Она была страшна, как ведьма, и все дети ее боялись. При ее появлении шептали друг другу: «Татарка!» – и вели себя тихо, пока она не пройдет мимо.

Само это слово «татарка» таило в себе, как мне казалось, какой-то непонятный зловещий смысл. Мы все ее боялись, а где боязнь, там и ненависть, которую мы с моим другом Женькой Чепенко решили проявить.

Приготовили несколько камней, залезли на крышу сарая, стоявшего у самой дорожки, по которой ходила татарка. Стали ждать и дождались. Татарка появилась на дорожке. Постукивая клюкой, словно слепая, она медленно приближалась. Мы каждый взяли по камню и приготовились. Вот старуха поравнялась с сараем, вот она его миновала. Я не помню, что сделал Женька, но я размахнулся и кинул свой камень…

Всю жизнь помню, как этот камень летел и как я в эти секунды кому-то взмолился, чтобы он пролетел мимо. Но он мимо не пролетел. Он попал старухе точно в то место, где розовела проплешина.

Прошло с тех пор столько времени, что страшно сказать, а я все помню, как старуха выпустила клюку, схватилась за голову, присела и как жутко кричала. Вот и сейчас, мне кажется, тот крик буравит мои барабанные перепонки.

Помню и то, как мы с Женькой сползали с крыши на другой стороне сарая, и у меня дрожали руки и подгибались ноги от страха, что я старуху убил и вообще совершил что-то ужасное.

К счастью, ничего страшного не случилось. Старуха покричала, подобрала клюку, поднялась и пошла дальше. И потом постоянно появлялась на той же дорожке. Была она по-прежнему безобразна, но я помнил ее жуткий крик и понимал, что она никому никакого вреда принести не может. Тем не менее, встречая ее, каждый раз холодел от страха, что она узнала, кто кинул тот камень.

Допускаю, что, несмотря на укоры совести, старуха в конце концов ушла бы из моей памяти, но случилось вот что. Я сидел как-то дома один и цветными карандашами пытался нарисовать землетрясение. В дверь постучали, я открыл и увидел татарку. Обнажив свои два зуба, она улыбалась и протягивала мне старую тряпичную куклу с рыжими волосами, сделанными из чего-то вроде пакли.

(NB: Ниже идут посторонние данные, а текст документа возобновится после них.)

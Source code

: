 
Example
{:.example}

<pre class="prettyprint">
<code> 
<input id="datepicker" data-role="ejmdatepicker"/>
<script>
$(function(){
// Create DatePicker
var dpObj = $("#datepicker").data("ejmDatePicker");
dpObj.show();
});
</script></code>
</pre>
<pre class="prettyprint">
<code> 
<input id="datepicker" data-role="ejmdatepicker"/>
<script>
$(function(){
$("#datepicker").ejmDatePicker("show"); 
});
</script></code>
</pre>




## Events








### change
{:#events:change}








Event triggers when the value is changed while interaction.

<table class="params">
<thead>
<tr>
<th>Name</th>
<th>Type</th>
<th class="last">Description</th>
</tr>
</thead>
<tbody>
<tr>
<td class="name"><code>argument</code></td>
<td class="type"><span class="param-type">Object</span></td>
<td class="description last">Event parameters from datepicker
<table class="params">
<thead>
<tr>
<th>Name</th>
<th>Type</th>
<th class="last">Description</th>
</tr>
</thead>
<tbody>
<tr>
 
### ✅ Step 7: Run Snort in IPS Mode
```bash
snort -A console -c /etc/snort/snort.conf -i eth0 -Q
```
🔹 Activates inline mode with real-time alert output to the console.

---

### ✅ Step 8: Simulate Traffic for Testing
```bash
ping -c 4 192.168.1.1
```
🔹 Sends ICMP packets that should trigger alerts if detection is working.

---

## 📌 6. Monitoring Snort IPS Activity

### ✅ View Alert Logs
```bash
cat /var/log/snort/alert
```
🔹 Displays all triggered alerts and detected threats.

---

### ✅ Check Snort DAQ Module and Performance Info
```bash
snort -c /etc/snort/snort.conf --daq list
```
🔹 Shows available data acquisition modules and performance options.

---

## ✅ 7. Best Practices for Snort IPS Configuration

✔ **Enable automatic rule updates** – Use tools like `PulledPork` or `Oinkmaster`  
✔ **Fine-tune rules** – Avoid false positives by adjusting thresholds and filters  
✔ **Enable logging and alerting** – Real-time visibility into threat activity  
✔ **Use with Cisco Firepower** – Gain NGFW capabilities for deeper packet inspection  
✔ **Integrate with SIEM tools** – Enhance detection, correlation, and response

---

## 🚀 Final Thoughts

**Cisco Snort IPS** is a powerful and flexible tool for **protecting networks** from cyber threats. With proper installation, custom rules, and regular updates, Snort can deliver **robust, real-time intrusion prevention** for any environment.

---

– Что это? – спросил я, отступив и прижавшись спиною к стене.

– Это тебе, – сказала старуха. – Это подарок. У меня внучка померла, это осталось. Ты возьми, внучка будет рада.

Старуха ушла, а я прижимал куклу к себе, гладил ее конопляные волосы и плакал. Мне было жалко старуху, жалко ее умершую внучку и жалко себя за то, что я такой негодяй.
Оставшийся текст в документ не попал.